シナリオ型(人工無能型)のチャットボット

人工知能がないチャットボットは「ルールベース型」「シナリオ型」と呼ばれます。このシステムは「Aという単語が含まれていればBを返答する」というルールを人間があらかじめ設定しておくことで成り立っています。

こうしたルールを設定することで、会話調でチャットのやり取りが行われます。

人工知能型(AI搭載型)のチャットボット

こちらはAIを搭載した、いわゆる機械学習型と称される仕組みを採用しているチャットボットです。

「あらかじめ想定されている質問」に「用意しておいた答え」を返すという流れはルールベース・シナリオ型と共通していますが、シナリオ型と違ってルールの複雑度が大きく向上します。

一単語の一致だけはなく文章全体の意味を解釈して、回答を返せるという特徴があります。ルールベース型は最初に決められたルールが全てであり、何度使っても質問に対する答えは当然同じです。

一方で機械学習型は使えば使うほどデータが集まり、学習をさせていけば表現が異なる質問にも答えられるようになっていきます。

代表 中村
近年では、自然言語処理の技術を応用して、チャットでのやりとりにとどまらず、音声認識と組み合わせてコールセンターのオペレータを支援したり、プログラムと音声で会話をし、飲食店の予約ができる仕組みも登場しています。

企業にチャットボットを導入するメリット・デメリット

次に、チャットボットサービスのメリットとして以下の4点をご紹介します。

  • 24時間いつでも対応できる
  • 使い慣れたチャットUIで気軽に問い合わせできる
  • 問い合わせ対応の効率化とコスト削減
  • 業務システムの簡略化

それぞれ簡単にご説明していきます。

チャットボット導入のメリット①24時間いつでも対応可能になる

チャットボットサービスを使えば、顧客からの問い合わせに24時間いつでも対応することができます。スマートフォンの普及により、ユーザーは常時インターネットに接続できる環境になりました。

やはり、問い合わせがいつでもできるというのは顧客満足度向上に大きく関わるポイントです。「24時間対応したいけど人件費がかさんでしまうので難しい」という企業様でも低コストで24時間いつでもユーザーの疑問に回答できることが可能になります。

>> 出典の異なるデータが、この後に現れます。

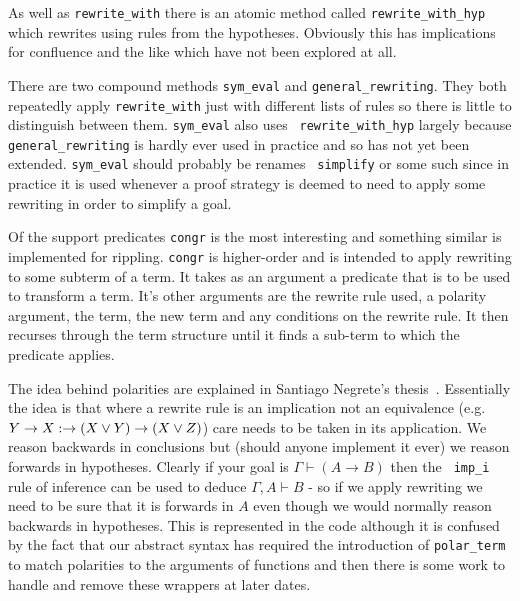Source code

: \begin{description}
  As well as {\tt rewrite\_with} there is an
  atomic method called {\tt rewrite\_with\_hyp} which rewrites using
  rules from the hypotheses.  Obviously this has implications for
  confluence and the like which have not been explored at all.
  
  There are two compound methods {\tt sym\_eval} and
  {\tt general\_rewriting}.  They both
  repeatedly apply {\tt rewrite\_with} just with
  different lists of rules so there is little to distinguish between
  them.  {\tt sym\_eval} also uses {\tt
    rewrite\_with\_hyp} largely because {\tt
    general\_rewriting} is hardly ever used in practice and so has not
  yet been extended.  {\tt sym\_eval} should probably be renames {\tt
    simplify} or some such since in practice it is used whenever a
  proof strategy is deemed to need to apply some rewriting in order to
  simplify a goal.
  
  Of the support predicates {\tt congr} is the most
  interesting and something similar is implemented for
  rippling.  {\tt congr} is higher-order and is
  intended to apply rewriting to some subterm of a term.  It takes as
  an argument a predicate that is to be used to transform a term.
  It's other arguments are the rewrite rule used,
  a polarity argument, the term, the new term and any
  conditions on the rewrite rule.  It then recurses through the term
  structure until it finds a sub-term to which the predicate applies.

  
  The idea behind polarities are explained in Santiago
  Negrete's thesis~\cite{negrete-thesis}.  Essentially the idea is
  that where a rewrite rule is an implication not
  an equivalence (e.g. $Y \rightarrow X :\rightarrow (X \vee Y)
  \rightarrow (X \vee Z)$) care needs to be taken in its application.
  We reason backwards in conclusions but (should anyone implement it
  ever) we reason forwards in hypotheses.  Clearly if your goal is
  $\Gamma \vdash (A \rightarrow B)$ then the {\tt
    imp\_i} rule of inference can be used to deduce
  $\Gamma, A \vdash B$ - so if we apply rewriting we need to be sure
  that it is forwards in $A$ even though we would normally reason
  backwards in hypotheses.  This is represented in the code although
  it is confused by the fact that our abstract syntax has required the
  introduction of {\tt polar\_term} to match
  polarities to the arguments of functions and then there is some work
  to handle and remove these wrappers at later dates.
  

\end{description}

チャットボット導入のメリット②使い慣れたチャットUIで気軽に問い合わせできる

従来のような電話やメールでの問い合わせ形式ですと、ユーザーが問い合わせフォームを探し、問い合わせフォームに質問を打ち込んだり、電話口でオペレーターが対応してくれるまで待たなければならないなど、使い勝手の悪さが存在します。

しかし、チャットボットサービスであれば、ユーザーはHPやLINEからいつでも気軽に質問することができるようになります。疑問を簡単に解消できるようになれば顧客満足度の向上が期待できます。

チャットボット導入のメリット③問い合わせ対応の効率化とコスト削減

基本的に問い合わせ対応ではユーザーからの問い合わせ内容が似通うことが殆どです。このような場合、オペレーターや担当者がひたすら似たような質問に似たような回答を大量に回答しなくてはなりません。

しかし、チャットボットを利用すれば多く質問される内容を自動化し、複雑な質問や人間が回答しなければならない質問に絞って対応することが可能になります。コスト削減も可能になりつつ、業務を大幅に効率化できるので、オペレーターのストレスも軽減できるといったメリットが得られます。

チャットボット導入のメリット④業務システムの簡略化

この点に言及するベンダーは多くないですが、チャットボットのUIはリテラシーが低いユーザーがシステムを使う際に最適です。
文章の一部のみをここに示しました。